Try it: Each entry in the listing below should be returned precisely as it is.

Data section:
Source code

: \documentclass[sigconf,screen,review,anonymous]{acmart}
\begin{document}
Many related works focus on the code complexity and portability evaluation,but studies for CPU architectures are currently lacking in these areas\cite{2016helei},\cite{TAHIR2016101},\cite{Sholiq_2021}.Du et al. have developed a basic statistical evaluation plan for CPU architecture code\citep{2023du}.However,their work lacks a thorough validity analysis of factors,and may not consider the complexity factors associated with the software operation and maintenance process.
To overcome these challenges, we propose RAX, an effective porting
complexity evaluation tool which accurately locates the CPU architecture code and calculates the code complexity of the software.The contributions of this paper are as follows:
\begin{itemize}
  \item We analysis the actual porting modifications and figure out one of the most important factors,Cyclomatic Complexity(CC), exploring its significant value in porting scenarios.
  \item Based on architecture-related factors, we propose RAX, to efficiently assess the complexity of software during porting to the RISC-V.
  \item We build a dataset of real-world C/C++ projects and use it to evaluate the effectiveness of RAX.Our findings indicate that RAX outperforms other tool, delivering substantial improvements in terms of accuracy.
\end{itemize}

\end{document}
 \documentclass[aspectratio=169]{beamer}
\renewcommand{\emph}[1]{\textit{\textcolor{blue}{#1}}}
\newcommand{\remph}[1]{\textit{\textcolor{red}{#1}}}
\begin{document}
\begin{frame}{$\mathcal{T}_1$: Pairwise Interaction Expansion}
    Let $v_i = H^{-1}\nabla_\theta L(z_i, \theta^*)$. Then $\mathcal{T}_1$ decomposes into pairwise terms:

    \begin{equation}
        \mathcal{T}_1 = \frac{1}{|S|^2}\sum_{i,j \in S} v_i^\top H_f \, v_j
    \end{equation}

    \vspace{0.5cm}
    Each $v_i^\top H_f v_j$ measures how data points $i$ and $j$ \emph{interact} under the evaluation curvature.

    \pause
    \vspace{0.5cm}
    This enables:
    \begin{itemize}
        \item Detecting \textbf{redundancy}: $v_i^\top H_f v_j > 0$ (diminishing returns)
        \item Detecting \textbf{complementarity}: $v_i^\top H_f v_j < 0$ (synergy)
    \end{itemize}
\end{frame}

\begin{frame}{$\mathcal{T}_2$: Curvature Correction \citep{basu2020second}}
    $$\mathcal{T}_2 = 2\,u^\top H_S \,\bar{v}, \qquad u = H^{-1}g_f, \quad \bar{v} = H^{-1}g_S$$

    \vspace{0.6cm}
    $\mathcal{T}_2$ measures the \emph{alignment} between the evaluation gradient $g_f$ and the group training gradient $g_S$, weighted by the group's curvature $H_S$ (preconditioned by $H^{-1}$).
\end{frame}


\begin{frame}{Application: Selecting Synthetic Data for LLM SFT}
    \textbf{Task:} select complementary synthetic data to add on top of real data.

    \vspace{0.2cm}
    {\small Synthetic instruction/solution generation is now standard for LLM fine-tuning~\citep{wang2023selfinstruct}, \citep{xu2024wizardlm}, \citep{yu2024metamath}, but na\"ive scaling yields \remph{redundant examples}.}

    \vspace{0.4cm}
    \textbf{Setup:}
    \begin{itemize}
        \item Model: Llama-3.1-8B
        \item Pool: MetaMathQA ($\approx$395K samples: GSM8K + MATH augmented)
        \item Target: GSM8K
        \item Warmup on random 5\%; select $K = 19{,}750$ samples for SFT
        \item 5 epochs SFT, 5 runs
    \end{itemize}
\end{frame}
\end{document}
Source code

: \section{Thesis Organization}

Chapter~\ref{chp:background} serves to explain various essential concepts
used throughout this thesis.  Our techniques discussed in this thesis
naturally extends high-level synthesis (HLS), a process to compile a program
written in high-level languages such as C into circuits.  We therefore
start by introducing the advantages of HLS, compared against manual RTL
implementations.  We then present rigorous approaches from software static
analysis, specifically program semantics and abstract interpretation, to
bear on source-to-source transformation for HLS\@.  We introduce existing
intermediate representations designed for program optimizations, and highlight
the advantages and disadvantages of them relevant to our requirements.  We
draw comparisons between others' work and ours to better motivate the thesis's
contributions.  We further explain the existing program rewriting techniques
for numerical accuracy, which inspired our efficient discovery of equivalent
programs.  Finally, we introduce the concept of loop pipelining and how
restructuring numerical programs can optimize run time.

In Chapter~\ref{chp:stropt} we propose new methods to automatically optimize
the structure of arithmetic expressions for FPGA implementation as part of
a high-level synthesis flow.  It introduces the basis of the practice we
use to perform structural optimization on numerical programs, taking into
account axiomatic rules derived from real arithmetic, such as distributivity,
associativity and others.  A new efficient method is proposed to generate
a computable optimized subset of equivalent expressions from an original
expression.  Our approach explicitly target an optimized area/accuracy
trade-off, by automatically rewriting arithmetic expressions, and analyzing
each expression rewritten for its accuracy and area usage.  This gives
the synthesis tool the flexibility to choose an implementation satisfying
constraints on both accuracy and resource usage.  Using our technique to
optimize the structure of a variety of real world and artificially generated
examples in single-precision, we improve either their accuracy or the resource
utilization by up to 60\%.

Response to this exercise:
Source code

: \documentclass[sigconf,screen,review,anonymous]{acmart}
\begin{document}
Many related works focus on the code complexity and portability evaluation,but studies for CPU architectures are currently lacking in these areas\cite{2016helei},\cite{TAHIR2016101},\cite{Sholiq_2021}.Du et al. have developed a basic statistical evaluation plan for CPU architecture code\citep{2023du}.However,their work lacks a thorough validity analysis of factors,and may not consider the complexity factors associated with the software operation and maintenance process.
To overcome these challenges, we propose RAX, an effective porting
complexity evaluation tool which accurately locates the CPU architecture code and calculates the code complexity of the software.The contributions of this paper are as follows:
\begin{itemize}
  \item We analysis the actual porting modifications and figure out one of the most important factors,Cyclomatic Complexity(CC), exploring its significant value in porting scenarios.
  \item Based on architecture-related factors, we propose RAX, to efficiently assess the complexity of software during porting to the RISC-V.
  \item We build a dataset of real-world C/C++ projects and use it to evaluate the effectiveness of RAX.Our findings indicate that RAX outperforms other tool, delivering substantial improvements in terms of accuracy.
\end{itemize}

\end{document}
 \documentclass[aspectratio=169]{beamer}
\renewcommand{\emph}[1]{\textit{\textcolor{blue}{#1}}}
\newcommand{\remph}[1]{\textit{\textcolor{red}{#1}}}
\begin{document}
\begin{frame}{$\mathcal{T}_1$: Pairwise Interaction Expansion}
    Let $v_i = H^{-1}\nabla_\theta L(z_i, \theta^*)$. Then $\mathcal{T}_1$ decomposes into pairwise terms:

    \begin{equation}
        \mathcal{T}_1 = \frac{1}{|S|^2}\sum_{i,j \in S} v_i^\top H_f \, v_j
    \end{equation}

    \vspace{0.5cm}
    Each $v_i^\top H_f v_j$ measures how data points $i$ and $j$ \emph{interact} under the evaluation curvature.

    \pause
    \vspace{0.5cm}
    This enables:
    \begin{itemize}
        \item Detecting \textbf{redundancy}: $v_i^\top H_f v_j > 0$ (diminishing returns)
        \item Detecting \textbf{complementarity}: $v_i^\top H_f v_j < 0$ (synergy)
    \end{itemize}
\end{frame}

\begin{frame}{$\mathcal{T}_2$: Curvature Correction \citep{basu2020second}}
    $$\mathcal{T}_2 = 2\,u^\top H_S \,\bar{v}, \qquad u = H^{-1}g_f, \quad \bar{v} = H^{-1}g_S$$

    \vspace{0.6cm}
    $\mathcal{T}_2$ measures the \emph{alignment} between the evaluation gradient $g_f$ and the group training gradient $g_S$, weighted by the group's curvature $H_S$ (preconditioned by $H^{-1}$).
\end{frame}


\begin{frame}{Application: Selecting Synthetic Data for LLM SFT}
    \textbf{Task:} select complementary synthetic data to add on top of real data.

    \vspace{0.2cm}
    {\small Synthetic instruction/solution generation is now standard for LLM fine-tuning~\citep{wang2023selfinstruct}, \citep{xu2024wizardlm}, \citep{yu2024metamath}, but na\"ive scaling yields \remph{redundant examples}.}

    \vspace{0.4cm}
    \textbf{Setup:}
    \begin{itemize}
        \item Model: Llama-3.1-8B
        \item Pool: MetaMathQA ($\approx$395K samples: GSM8K + MATH augmented)
        \item Target: GSM8K
        \item Warmup on random 5\%; select $K = 19{,}750$ samples for SFT
        \item 5 epochs SFT, 5 runs
    \end{itemize}
\end{frame}
\end{document}
Source code

: \section{Thesis Organization}

Chapter~\ref{chp:background} serves to explain various essential concepts
used throughout this thesis.  Our techniques discussed in this thesis
naturally extends high-level synthesis (HLS), a process to compile a program
written in high-level languages such as C into circuits.  We therefore
start by introducing the advantages of HLS, compared against manual RTL
implementations.  We then present rigorous approaches from software static
analysis, specifically program semantics and abstract interpretation, to
bear on source-to-source transformation for HLS\@.  We introduce existing
intermediate representations designed for program optimizations, and highlight
the advantages and disadvantages of them relevant to our requirements.  We
draw comparisons between others' work and ours to better motivate the thesis's
contributions.  We further explain the existing program rewriting techniques
for numerical accuracy, which inspired our efficient discovery of equivalent
programs.  Finally, we introduce the concept of loop pipelining and how
restructuring numerical programs can optimize run time.

In Chapter~\ref{chp:stropt} we propose new methods to automatically optimize
the structure of arithmetic expressions for FPGA implementation as part of
a high-level synthesis flow.  It introduces the basis of the practice we
use to perform structural optimization on numerical programs, taking into
account axiomatic rules derived from real arithmetic, such as distributivity,
associativity and others.  A new efficient method is proposed to generate
a computable optimized subset of equivalent expressions from an original
expression.  Our approach explicitly target an optimized area/accuracy
trade-off, by automatically rewriting arithmetic expressions, and analyzing
each expression rewritten for its accuracy and area usage.  This gives
the synthesis tool the flexibility to choose an implementation satisfying
constraints on both accuracy and resource usage.  Using our technique to
optimize the structure of a variety of real world and artificially generated
examples in single-precision, we improve either their accuracy or the resource
utilization by up to 60\%.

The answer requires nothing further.